The doors and windows to the cabin had not been jimmied. There were no footprints, no broken twigs or squashed plants. No sign anyone had tried to peek in the windows. If the brush had been beaten down, it wouldn’t have surprised him. In fact, he was surprised that the local police hadn’t tromped around the grounds.
How did the rapist get in? Not likely through the windows and not likely through either door unless they were left unlocked or Julia Bateman had let him or them in herself. Possible. She hadn’t yet spoken a word on the subject. What was also possible was a climb up the hill to the roof. Stones had been embedded along one side of the incline toward the back of the cabin to inhibit erosion.
It was possible to climb that way and return by that route without leaving much if any imprint.
Gratelli took a deep breath and went inside the cabin. The question of the rapist’s access was immediately answered once Gratelli got beyond the living room and headed toward the bedrooms where the police officers who had agreed to meet the two big city cops were engaged in a heated discussion, punctuated by nervous laughter.
Consciousness seemed more accessible to Julia Bateman, though not necessarily more desirable. She was now able to mentally separate the two worlds, the one lit inside her mind, the other outside. And to some extent, now, she was able to choose which one to inhabit.
Earlier, she had heard the nurses talk about a reduction in morphine and was able to conclude that was what accounted for her rise into the real world. She had also heard them tell the doctor that ‘the patient’s heart beat and blood pressure were nearly normal and continuing to improve.’ Julia was, however, indifferent to the news.
At the moment she was being given a sponge bath. They’d begun by gently dabbing her face with warm water sending periodic needle pricks of pain that spread like tentacles into her brain. It was less painful when they gently swathed the warmth on her chest and belly. Then the warmth disappeared as the moisture evaporated and she would chill in one spot and become warm in another.
She chose not to open her eyes, but merely to feel the not altogether unpleasant sensation. Whoever it was worked in silence. And when the bath was completed, Julia felt the cool sheet again cover her. Then another layer – a cotton blanket – was tucked up under her chin.
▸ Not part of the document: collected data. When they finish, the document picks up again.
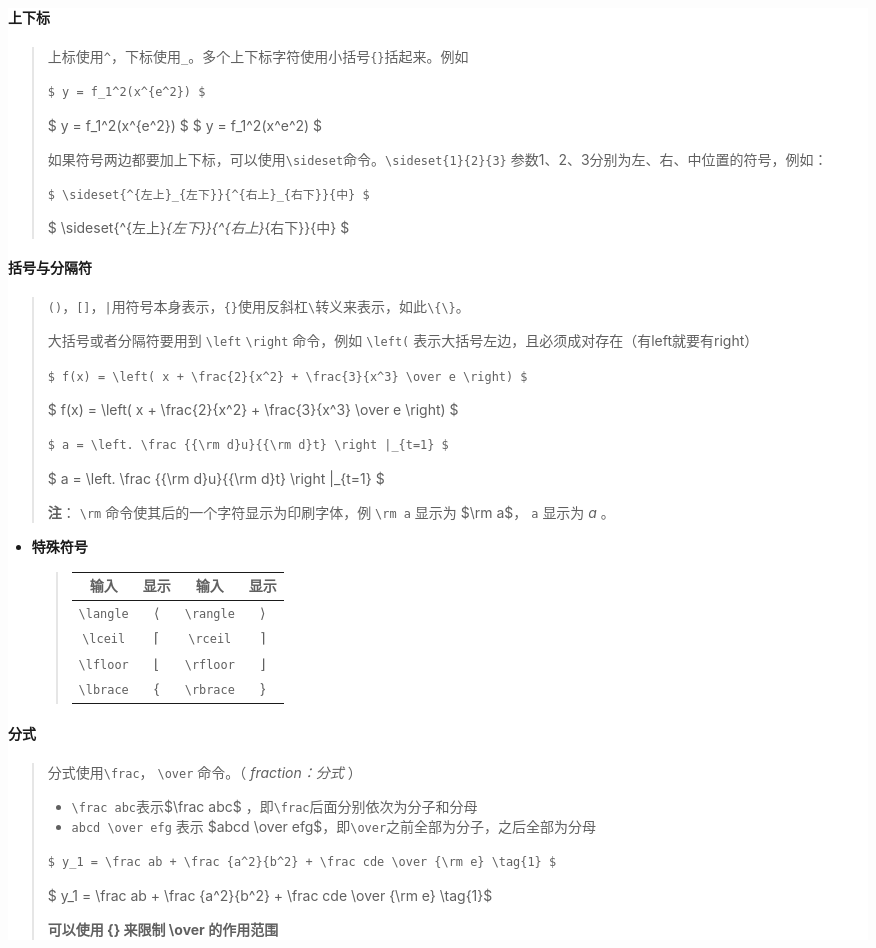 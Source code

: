 #### 上下标

> 上标使用`^`，下标使用`_`。多个上下标字符使用小括号`{}`括起来。例如
>
> ```
> $ y = f_1^2(x^{e^2}) $
> ```
>
> $ y = f_1^2(x^{e^2}) $		$ y = f_1^2(x^e^2) $
>
> 
>
> 如果符号两边都要加上下标，可以使用`\sideset`命令。`\sideset{1}{2}{3}` 参数1、2、3分别为左、右、中位置的符号，例如：
>
> ```
> $ \sideset{^{左上}_{左下}}{^{右上}_{右下}}{中} $
> ```
>
> $ \sideset{^{左上}_{左下}}{^{右上}_{右下}}{中} $



#### 括号与分隔符

> `()`，`[]`，`|`用符号本身表示，`{}`使用反斜杠`\`转义来表示，如此`\{\}`。
>
> 大括号或者分隔符要用到 `\left` `\right` 命令，例如 `\left(` 表示大括号左边，且必须成对存在（有left就要有right）
>
> ```
> $ f(x) = \left( x + \frac{2}{x^2} + \frac{3}{x^3} \over e \right) $
> ```
>
> $ f(x) = \left( x + \frac{2}{x^2} + \frac{3}{x^3} \over e \right) $
>
> ```
> $ a = \left. \frac {{\rm d}u}{{\rm d}t} \right |_{t=1} $
> ```
>
> $ a = \left. \frac {{\rm d}u}{{\rm d}t} \right |_{t=1} $
>
> **注**： `\rm` 命令使其后的一个字符显示为印刷字体，例 `\rm a` 显示为 $\rm a$， `a` 显示为 $a$ 。

* **特殊符号**

   > |   输入    |   显示    |   输入    |   显示    |
   > | :-------: | :-------: | :-------: | :-------: |
   > | `\langle` | $\langle$ | `\rangle` | $\rangle$ |
   > | `\lceil`  | $\lceil$  | `\rceil`  | $\rceil$  |
   > | `\lfloor` | $\lfloor$ | `\rfloor` | $\rfloor$ |
   > | `\lbrace` | $\lbrace$ | `\rbrace` | $\rbrace$ |

#### 分式

> 分式使用`\frac`， `\over` 命令。（ *fraction：分式* ）
>
> - `\frac abc`表示$\frac abc$ ，即`\frac`后面分别依次为分子和分母
> - `abcd \over efg` 表示 $abcd \over efg$，即`\over`之前全部为分子，之后全部为分母
>
> ```
> $ y_1 = \frac ab + \frac {a^2}{b^2} + \frac cde \over {\rm e} \tag{1} $
> ```
>
> $ y_1 = \frac ab + \frac {a^2}{b^2} + \frac cde \over {\rm e} \tag{1}$
>
> **可以使用 {} 来限制 \over 的作用范围**
>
Julia could feel herself drift again, her body tingling against the cool sheets. She was sure she could hang on to consciousness, but allowed herself to drift, feeling a comfortable warming of her body.
As a child, in the early summer, she’d play all day, forgetting how the weak sun could still sting her skin with a light pink blush. She would shower and climb naked into her bed. This is how her flesh was now – warm and cool, safe and secret. She was completely aware of every inch of her body.
In those adolescent days, she discovered the strange pleasure her nakedness gave her – the slight swell of her breasts and the electricity of her nipples against the starched sheets, the secret touching.
Dark now. Heavy quilt over her. Sounds. Sounds overhead awakened her. She opened her eyes, but couldn’t see in the darkness. At first Julia Bateman was frightened, but she was sure it was a raccoon, perhaps a possum. The area was full of nocturnal creatures. She closed her eyes. The sound again.
The cabin had a flat roof, so the sound was not far away nor was there much in between her and the sound to buffer it. Couldn’t be raccoons, she thought. It was a heavy sound. A bear? Surely not. There were brown bears in California, but weren’t they in parks?
Her .32 revolver was in the desk drawer. The telephone was on the desk. The desk was in the living room. She decided not to turn on the light. If it were a bear, it probably didn’t matter. If it were a burglar, the light would let him know her whereabouts.
This wasn’t the first time she’d been in danger. Hang around Turk and Eddy Streets in the city for a few years. Anybody who could do that would be able to stay cool in a volatile situation. Her bare feet touched the cool wooden floor. Her arm went out to feel for the doorway. She moved slowly into the hall.